**Exercise goal:**
Each line of the data that mentions the string "Evaluates" needs to be identified and copied.

**Extracted material:**
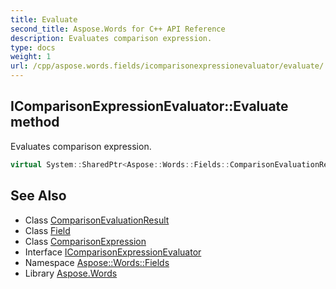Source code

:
 ```yaml
---
title: Evaluate
second_title: Aspose.Words for C++ API Reference
description: Evaluates comparison expression.
type: docs
weight: 1
url: /cpp/aspose.words.fields/icomparisonexpressionevaluator/evaluate/
---
```

## IComparisonExpressionEvaluator::Evaluate method


Evaluates comparison expression.

```cpp
virtual System::SharedPtr<Aspose::Words::Fields::ComparisonEvaluationResult> Aspose::Words::Fields::IComparisonExpressionEvaluator::Evaluate(System::SharedPtr<Aspose::Words::Fields::Field> field, System::SharedPtr<Aspose::Words::Fields::ComparisonExpression> expression)=0
```

## See Also

* Class [ComparisonEvaluationResult](../../comparisonevaluationresult/)
* Class [Field](../../field/)
* Class [ComparisonExpression](../../comparisonexpression/)
* Interface [IComparisonExpressionEvaluator](../)
* Namespace [Aspose::Words::Fields](../../)
* Library [Aspose.Words](../../../)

**Task answer:**
description: Evaluates comparison expression.
Evaluates comparison expression.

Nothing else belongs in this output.